Pywb at the Australian Web Archive: notes on the migration

Last year the National Library of Australia (NLA) launched the revamped Australian Web Archive (AWA) which expanded their older PANDORA selective archive with comprehensive snapshots of the .au domain. The AWA is full-text searchable through Trove, a single discovery service for the collections of Australia’s libraries, museums, arc hives and other cultural institutions. To replay archived pages, AWA used Java-based OpenWayback, but NLA’s technical team is now transitioning to Python Wayback (pywb).


By Alex Osborne, Web Archive Technical Lead at National Library of Australia and Co-Lead of the IIPC Tools Development Portfolio

We recently migrated the Australian Web Archive (AWA) from OpenWayback to Pywb in order to take advantage of Pywb’s better replay fidelity, particularly for JavaScript heavy websites. First I must give some background about the existing architecture. The Trove-branded user interface to the web archive is a separate web application which displays Wayback in an iframe.

The old architecture

We originally chose to write a separate application rather than customising OpenWayback’s banner templates for a couple of reasons:

  • We thought it would make updating wayback and the UI independently of each other easier. This is particularly important as the web archive backend and the Trove user interface are managed and developed by different teams with different development processes and release cycles.
  • It allows for replayed content to live on a different origin (domain) to the UI. This is important security measure to prevent archived content from being able to interfere with the UI. While we didn’t take advantage of this in the original release, it’s something I’ve long wanted to implement.
  • We had in mind from the beginning that we may eventually want to swap OpenWayback out for another replay tool and it’d be nice not to have to rewrite our UI in order to do it.

While it has caused a few problems in the past (redirect loops, PDF plugins) this architecture made the transition to Pywb straightforward. Pywb out of the box renders its own UI with an iframe so it was close to a drop in replacement for us. There were a few small problems we encountered along the way, most of our own making rather than Pywb’s though.

Problem 1: Notifying the UI when a navigation event happens

In the AWA’s initial release, archived content and UI were both served from the same domain name. This meant that the browser allowed the UI’s JavaScript to reach inside the iframe and access the archived page. The Trove-Web UI therefore was able to listen to the iframe’s load event and even intercept click events. When the iframe loads we can inspect the page’s title to update it in the UI and extract the current URL and timestamp from the iframe’s URL.

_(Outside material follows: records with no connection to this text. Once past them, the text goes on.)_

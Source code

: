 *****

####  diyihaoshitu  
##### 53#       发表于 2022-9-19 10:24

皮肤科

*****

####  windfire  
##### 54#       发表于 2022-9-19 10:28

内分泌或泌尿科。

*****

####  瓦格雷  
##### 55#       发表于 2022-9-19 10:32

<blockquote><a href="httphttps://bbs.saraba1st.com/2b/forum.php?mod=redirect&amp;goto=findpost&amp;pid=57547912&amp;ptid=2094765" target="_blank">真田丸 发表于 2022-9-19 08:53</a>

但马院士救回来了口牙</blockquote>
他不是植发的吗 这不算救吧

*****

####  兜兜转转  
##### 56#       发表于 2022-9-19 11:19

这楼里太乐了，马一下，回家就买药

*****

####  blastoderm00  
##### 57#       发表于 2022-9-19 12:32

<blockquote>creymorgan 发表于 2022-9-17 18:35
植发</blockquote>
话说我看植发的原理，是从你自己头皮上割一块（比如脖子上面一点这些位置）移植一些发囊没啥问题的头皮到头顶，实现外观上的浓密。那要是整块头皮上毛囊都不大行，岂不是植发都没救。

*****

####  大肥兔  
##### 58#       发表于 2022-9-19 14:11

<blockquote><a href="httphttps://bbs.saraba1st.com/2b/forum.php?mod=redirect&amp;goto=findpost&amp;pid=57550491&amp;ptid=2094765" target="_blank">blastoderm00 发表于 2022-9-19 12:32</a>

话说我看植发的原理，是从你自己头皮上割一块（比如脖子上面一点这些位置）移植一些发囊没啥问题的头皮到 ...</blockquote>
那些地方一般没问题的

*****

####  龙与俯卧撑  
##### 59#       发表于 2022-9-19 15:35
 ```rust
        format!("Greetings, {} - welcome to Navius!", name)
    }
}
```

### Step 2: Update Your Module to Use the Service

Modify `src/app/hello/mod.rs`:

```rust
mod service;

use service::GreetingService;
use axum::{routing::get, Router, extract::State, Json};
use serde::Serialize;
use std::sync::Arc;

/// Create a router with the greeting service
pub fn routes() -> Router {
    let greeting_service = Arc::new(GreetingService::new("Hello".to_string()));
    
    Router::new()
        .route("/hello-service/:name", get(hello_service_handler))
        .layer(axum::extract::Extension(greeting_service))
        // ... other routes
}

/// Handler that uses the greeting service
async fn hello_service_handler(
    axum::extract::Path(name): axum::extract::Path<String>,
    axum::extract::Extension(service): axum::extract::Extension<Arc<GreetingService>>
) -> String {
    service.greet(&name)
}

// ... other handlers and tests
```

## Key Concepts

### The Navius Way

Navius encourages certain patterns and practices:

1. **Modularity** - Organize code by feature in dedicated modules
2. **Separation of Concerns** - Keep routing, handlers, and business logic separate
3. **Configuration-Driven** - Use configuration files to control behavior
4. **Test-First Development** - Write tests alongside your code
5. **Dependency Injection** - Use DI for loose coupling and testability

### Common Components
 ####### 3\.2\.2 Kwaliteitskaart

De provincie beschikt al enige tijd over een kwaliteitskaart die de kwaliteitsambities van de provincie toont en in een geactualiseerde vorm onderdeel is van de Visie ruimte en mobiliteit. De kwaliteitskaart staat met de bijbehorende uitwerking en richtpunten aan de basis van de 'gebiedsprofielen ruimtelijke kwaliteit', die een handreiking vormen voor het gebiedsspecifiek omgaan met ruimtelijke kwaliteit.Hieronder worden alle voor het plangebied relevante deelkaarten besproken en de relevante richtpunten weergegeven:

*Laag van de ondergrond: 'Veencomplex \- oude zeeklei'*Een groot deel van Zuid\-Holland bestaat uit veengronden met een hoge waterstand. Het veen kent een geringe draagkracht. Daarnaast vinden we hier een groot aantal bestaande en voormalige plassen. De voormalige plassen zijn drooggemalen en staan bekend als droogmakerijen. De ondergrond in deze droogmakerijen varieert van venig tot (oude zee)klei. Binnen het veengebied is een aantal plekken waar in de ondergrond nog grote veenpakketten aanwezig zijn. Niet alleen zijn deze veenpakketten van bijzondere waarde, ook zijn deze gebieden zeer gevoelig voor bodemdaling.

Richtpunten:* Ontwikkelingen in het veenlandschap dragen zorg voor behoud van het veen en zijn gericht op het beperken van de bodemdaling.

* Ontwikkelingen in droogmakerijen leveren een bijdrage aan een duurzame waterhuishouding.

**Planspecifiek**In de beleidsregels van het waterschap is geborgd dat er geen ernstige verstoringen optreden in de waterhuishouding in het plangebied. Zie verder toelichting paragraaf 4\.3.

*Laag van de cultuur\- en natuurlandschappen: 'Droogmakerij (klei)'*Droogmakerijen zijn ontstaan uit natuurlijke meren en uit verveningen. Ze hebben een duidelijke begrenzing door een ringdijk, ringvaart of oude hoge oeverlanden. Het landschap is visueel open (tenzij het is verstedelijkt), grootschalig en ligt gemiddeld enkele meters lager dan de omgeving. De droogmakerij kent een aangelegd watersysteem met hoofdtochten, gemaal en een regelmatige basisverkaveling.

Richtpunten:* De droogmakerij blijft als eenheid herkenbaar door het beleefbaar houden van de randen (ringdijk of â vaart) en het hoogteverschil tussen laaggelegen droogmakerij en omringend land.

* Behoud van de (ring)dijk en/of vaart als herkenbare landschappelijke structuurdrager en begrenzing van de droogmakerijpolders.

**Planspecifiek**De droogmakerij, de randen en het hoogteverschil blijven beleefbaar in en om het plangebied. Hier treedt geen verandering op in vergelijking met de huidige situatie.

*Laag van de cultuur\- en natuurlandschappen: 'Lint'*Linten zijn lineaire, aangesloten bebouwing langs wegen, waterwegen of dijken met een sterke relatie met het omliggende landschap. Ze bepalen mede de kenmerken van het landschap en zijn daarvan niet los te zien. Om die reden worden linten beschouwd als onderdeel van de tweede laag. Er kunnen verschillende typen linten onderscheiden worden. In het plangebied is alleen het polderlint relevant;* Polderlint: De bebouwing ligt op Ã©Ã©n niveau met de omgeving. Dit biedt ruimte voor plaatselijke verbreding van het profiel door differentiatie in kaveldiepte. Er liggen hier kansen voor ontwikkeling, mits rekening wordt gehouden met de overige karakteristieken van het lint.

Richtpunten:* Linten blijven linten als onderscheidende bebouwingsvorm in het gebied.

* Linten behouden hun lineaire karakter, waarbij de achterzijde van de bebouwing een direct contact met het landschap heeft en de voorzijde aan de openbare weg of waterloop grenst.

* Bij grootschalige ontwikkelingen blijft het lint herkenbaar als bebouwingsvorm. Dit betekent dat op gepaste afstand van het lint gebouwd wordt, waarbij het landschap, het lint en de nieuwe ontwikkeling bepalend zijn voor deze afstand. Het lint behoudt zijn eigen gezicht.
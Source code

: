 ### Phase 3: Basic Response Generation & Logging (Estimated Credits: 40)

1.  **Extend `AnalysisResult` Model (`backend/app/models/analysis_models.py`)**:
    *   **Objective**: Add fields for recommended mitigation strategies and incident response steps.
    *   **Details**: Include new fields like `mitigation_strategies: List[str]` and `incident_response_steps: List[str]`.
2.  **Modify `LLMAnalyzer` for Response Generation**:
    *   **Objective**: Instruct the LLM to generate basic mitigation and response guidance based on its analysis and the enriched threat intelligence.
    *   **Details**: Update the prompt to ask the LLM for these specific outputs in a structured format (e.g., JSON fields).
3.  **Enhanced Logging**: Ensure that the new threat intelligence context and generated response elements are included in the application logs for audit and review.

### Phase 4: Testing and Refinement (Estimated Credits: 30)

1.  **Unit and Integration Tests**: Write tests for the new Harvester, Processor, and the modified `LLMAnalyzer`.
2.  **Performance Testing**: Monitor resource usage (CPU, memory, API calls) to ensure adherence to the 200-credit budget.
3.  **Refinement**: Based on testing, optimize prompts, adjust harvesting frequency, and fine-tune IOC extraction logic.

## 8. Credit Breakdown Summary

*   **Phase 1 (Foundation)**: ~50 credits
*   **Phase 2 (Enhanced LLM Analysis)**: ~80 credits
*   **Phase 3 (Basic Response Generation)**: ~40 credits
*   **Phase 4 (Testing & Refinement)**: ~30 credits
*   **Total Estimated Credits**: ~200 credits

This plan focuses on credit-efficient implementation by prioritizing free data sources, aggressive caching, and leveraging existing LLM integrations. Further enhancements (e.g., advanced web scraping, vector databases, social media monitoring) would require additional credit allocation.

While this was convenient and would have worked with Pywb if we kept it on the same domain it also means archived content could do the same to our UI! We never encountered anyone doing this in the wild but we’ve always been a little worried that the web archive could be abused for attacks like phishing.

This means we needed a replacement way for the UI to get information about what was happening inside the replay iframe. Pywb fortunately has already solved this problem and uses the Window.postMessage() to send a message like this when the archived page loads.

{
    "wb_type":"load",
    "url":"http://www.example.com/",
    "ts":"20060821035730",
    "title":"Example Web Page",
    "icons":[],
    "request_ts":"20060821035730",
    "is_live":false,
    "readyState":"interactive"
}

One gotcha I encountered though was that Pywb doesn’t send a postMessage when displaying error pages. Our custom UI intercepts OpenWayback’s not found errors in order to display a more detailed message suggesting alternative ways to find the content or an explanatory message about restricted content.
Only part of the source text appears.